Segment Open

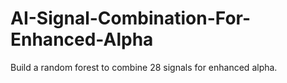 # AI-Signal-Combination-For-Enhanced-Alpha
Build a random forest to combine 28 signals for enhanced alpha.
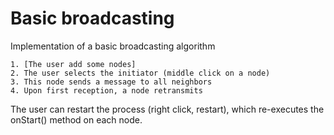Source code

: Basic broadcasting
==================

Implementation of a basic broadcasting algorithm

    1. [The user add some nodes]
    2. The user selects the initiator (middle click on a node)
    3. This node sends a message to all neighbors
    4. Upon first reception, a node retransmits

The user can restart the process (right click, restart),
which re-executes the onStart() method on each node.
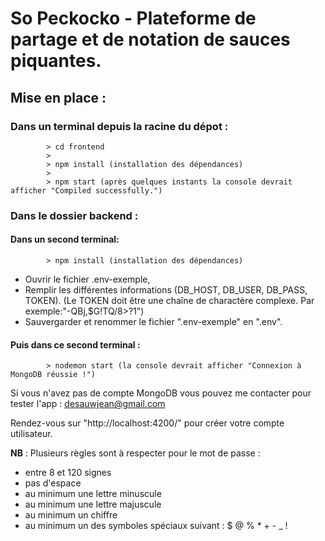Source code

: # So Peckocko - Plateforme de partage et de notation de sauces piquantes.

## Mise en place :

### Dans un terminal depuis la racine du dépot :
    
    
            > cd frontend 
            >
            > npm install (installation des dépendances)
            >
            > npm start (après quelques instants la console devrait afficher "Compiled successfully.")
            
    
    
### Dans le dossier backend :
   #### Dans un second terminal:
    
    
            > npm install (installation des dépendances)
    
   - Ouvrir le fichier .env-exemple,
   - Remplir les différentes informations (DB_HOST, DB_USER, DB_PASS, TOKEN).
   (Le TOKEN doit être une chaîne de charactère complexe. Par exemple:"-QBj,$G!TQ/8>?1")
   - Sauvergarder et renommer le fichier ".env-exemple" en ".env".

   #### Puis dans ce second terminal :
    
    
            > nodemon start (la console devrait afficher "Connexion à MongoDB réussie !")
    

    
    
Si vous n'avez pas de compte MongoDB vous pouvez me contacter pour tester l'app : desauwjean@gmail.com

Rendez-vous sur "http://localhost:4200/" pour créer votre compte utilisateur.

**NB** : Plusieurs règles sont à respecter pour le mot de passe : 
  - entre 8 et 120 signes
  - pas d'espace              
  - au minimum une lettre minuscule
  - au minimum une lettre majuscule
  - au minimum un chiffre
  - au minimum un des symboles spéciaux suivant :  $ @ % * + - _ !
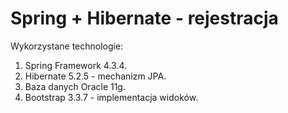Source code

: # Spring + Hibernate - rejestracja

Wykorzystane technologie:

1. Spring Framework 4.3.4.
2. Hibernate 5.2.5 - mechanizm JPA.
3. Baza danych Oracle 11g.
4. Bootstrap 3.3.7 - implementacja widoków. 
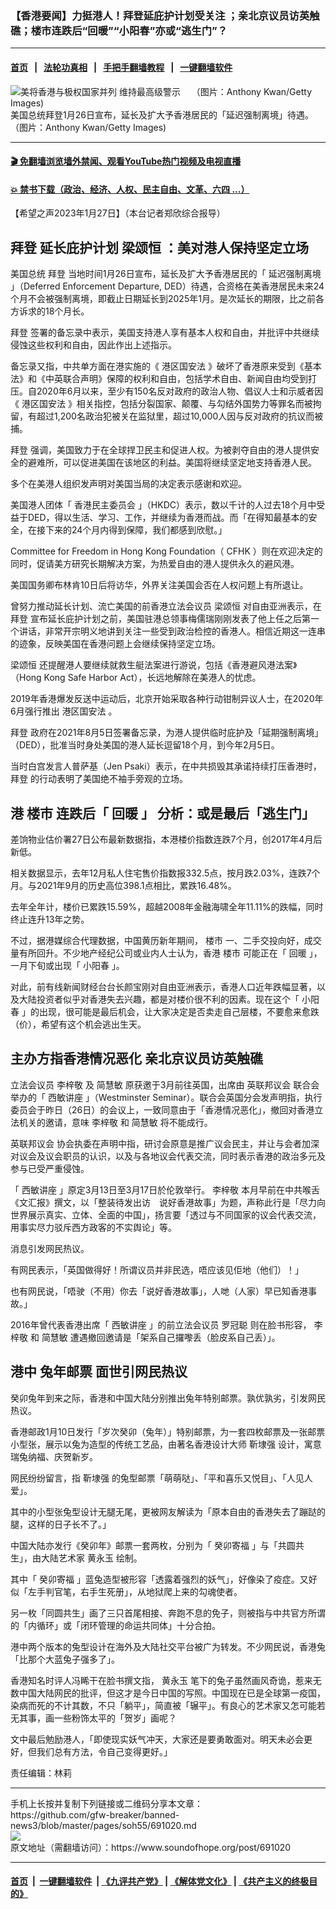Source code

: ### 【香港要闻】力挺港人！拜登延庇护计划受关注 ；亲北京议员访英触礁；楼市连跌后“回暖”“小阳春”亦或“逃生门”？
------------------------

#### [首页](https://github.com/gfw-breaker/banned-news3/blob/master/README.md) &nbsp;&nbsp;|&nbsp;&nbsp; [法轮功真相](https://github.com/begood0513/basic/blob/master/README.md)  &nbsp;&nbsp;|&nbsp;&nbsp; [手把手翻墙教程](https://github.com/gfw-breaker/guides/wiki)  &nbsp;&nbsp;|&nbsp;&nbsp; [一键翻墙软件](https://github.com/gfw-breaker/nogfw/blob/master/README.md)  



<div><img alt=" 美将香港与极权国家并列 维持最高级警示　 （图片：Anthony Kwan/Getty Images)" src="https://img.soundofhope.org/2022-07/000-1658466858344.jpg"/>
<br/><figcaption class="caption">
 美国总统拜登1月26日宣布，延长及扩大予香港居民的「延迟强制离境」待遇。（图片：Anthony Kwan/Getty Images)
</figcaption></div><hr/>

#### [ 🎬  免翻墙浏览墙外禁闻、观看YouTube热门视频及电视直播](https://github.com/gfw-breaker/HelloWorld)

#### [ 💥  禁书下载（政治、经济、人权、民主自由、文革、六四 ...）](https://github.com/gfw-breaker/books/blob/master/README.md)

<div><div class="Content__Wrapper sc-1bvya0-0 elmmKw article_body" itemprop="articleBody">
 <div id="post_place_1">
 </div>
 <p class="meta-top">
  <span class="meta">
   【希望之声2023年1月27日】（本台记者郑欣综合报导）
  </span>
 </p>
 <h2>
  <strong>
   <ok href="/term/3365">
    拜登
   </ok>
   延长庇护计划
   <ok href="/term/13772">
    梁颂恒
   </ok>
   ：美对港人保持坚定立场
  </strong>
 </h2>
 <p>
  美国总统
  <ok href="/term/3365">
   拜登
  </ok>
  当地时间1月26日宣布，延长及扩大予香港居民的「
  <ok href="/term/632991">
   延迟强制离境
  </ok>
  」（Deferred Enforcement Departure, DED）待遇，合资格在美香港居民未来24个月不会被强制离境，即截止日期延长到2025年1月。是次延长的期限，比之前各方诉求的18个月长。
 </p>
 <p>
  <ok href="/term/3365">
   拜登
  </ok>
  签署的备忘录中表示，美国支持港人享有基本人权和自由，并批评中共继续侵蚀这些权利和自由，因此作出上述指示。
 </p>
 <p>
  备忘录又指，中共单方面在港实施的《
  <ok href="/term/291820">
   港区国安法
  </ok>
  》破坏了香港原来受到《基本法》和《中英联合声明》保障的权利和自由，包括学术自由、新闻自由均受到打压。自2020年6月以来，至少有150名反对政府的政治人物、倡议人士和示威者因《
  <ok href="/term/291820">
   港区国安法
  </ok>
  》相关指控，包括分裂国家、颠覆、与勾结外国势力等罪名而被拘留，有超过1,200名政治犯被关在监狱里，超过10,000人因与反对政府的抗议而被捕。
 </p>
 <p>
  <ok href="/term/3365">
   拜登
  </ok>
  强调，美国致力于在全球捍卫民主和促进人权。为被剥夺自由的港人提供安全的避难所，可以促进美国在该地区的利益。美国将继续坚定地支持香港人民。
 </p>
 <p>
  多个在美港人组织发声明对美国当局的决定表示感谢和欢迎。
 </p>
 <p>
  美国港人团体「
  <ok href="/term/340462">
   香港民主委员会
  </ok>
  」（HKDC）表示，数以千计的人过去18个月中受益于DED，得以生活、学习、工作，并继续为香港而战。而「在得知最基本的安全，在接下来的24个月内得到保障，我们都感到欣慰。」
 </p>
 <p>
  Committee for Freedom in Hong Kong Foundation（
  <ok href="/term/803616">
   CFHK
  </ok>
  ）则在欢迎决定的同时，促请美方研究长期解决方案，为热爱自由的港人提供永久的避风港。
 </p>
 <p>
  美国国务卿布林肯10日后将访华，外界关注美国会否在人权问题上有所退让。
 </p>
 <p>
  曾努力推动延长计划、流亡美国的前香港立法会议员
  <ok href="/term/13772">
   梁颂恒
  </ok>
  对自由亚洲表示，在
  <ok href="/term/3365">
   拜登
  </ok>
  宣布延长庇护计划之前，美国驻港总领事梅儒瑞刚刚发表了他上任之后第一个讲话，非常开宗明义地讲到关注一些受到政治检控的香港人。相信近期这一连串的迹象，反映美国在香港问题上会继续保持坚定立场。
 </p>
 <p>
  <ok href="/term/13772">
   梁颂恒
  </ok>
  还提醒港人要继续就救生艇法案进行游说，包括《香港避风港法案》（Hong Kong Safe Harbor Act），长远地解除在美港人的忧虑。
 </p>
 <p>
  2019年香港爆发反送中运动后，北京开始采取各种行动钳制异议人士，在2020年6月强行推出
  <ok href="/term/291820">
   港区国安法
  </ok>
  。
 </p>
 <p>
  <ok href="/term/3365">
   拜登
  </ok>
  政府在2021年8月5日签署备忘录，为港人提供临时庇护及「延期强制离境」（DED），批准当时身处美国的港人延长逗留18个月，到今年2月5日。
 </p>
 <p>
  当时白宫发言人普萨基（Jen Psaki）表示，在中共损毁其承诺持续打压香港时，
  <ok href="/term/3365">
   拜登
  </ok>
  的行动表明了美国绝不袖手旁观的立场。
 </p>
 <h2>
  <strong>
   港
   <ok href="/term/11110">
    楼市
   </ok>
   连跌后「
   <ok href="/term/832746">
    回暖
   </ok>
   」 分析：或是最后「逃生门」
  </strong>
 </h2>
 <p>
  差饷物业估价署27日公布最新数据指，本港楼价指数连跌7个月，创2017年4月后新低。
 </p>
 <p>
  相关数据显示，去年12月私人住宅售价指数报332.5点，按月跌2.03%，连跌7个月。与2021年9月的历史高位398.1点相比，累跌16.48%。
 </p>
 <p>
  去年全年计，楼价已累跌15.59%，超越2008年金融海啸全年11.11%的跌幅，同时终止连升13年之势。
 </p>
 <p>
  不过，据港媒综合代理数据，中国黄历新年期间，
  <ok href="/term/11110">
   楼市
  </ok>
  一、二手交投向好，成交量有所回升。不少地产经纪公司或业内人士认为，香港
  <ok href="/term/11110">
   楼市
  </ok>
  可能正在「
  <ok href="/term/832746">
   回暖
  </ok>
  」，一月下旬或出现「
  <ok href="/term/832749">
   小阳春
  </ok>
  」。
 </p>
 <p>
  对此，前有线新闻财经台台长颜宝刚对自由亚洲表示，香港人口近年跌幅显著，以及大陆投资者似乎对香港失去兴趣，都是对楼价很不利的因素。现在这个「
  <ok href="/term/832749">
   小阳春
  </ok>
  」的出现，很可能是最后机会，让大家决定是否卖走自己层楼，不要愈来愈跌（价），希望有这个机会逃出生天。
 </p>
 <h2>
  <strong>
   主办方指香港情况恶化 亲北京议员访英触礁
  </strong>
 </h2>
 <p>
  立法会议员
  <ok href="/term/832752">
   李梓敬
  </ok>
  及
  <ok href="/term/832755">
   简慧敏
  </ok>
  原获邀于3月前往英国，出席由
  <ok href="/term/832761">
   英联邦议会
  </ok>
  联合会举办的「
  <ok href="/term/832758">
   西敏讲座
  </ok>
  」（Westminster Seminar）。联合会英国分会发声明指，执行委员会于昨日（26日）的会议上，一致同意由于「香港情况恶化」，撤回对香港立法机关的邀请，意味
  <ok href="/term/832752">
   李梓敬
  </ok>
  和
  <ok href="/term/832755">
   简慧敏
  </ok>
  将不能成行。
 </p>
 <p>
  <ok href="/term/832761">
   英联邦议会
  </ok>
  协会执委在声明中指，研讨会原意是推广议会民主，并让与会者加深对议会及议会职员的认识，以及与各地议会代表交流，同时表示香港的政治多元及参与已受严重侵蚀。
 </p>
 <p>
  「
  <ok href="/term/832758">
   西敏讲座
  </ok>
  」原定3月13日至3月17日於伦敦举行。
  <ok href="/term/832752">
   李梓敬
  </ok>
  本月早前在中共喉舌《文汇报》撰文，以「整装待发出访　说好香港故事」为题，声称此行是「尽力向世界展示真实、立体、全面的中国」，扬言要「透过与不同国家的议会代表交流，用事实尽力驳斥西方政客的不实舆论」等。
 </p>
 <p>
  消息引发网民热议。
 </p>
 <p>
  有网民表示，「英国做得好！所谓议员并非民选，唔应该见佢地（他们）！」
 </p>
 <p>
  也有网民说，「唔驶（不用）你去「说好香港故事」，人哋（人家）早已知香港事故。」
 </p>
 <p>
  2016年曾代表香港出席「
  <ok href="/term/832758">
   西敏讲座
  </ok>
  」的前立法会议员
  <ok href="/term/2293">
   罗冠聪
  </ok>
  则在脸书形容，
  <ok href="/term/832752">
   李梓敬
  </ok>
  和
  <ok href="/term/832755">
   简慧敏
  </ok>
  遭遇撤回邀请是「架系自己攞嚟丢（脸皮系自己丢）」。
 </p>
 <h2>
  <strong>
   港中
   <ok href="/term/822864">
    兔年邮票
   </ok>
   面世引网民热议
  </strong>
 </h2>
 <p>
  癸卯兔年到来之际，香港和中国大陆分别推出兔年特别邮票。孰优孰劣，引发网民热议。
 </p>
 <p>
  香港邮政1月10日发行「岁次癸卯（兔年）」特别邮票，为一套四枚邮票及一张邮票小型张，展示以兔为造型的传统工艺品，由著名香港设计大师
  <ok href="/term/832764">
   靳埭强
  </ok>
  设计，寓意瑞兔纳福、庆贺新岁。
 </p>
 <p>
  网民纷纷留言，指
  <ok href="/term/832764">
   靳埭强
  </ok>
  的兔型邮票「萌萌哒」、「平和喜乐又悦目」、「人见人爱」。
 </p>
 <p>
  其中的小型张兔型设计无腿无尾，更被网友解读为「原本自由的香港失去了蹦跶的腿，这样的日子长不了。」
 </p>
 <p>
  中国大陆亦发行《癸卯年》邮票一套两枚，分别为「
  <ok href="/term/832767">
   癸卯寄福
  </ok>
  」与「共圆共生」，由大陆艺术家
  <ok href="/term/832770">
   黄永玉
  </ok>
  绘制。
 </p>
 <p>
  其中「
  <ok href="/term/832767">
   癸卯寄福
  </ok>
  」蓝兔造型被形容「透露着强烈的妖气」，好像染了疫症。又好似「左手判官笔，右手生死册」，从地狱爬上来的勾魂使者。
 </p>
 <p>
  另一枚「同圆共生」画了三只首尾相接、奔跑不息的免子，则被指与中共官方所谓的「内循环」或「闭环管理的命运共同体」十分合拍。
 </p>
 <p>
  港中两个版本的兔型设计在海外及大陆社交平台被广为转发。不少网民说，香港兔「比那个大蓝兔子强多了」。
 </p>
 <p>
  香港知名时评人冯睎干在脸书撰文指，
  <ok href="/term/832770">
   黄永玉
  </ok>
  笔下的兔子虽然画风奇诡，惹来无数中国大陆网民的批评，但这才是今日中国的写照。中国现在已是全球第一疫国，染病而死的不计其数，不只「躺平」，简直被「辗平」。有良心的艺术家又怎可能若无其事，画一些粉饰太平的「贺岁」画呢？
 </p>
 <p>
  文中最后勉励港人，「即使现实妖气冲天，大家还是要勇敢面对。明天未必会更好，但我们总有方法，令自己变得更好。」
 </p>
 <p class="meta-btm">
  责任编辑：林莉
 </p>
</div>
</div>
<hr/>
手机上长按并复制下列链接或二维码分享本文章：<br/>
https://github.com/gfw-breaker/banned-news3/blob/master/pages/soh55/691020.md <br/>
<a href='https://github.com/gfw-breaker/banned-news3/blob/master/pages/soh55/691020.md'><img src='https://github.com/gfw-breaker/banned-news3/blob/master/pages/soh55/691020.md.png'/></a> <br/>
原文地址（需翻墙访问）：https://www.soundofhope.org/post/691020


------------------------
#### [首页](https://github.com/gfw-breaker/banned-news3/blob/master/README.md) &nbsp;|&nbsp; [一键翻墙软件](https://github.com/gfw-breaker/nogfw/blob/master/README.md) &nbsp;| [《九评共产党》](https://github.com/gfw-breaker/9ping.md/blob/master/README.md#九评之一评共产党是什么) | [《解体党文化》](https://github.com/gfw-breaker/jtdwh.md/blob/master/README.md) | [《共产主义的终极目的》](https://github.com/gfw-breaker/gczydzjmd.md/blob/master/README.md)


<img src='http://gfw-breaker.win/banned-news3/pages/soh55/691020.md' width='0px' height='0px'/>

Segment Closed

From the first line of the entries above down to the line holding "npm start (après", quote each line exactly and nothing else, skipping pictures.

 # AI-Signal-Combination-For-Enhanced-Alpha
Build a random forest to combine 28 signals for enhanced alpha.
Source code

: Basic broadcasting
==================

Implementation of a basic broadcasting algorithm

    1. [The user add some nodes]
    2. The user selects the initiator (middle click on a node)
    3. This node sends a message to all neighbors
    4. Upon first reception, a node retransmits

The user can restart the process (right click, restart),
which re-executes the onStart() method on each node.
Source code

: # So Peckocko - Plateforme de partage et de notation de sauces piquantes.

## Mise en place :

### Dans un terminal depuis la racine du dépot :
    
    
            > cd frontend 
            >
            > npm install (installation des dépendances)
            >
            > npm start (après quelques instants la console devrait afficher "Compiled successfully.")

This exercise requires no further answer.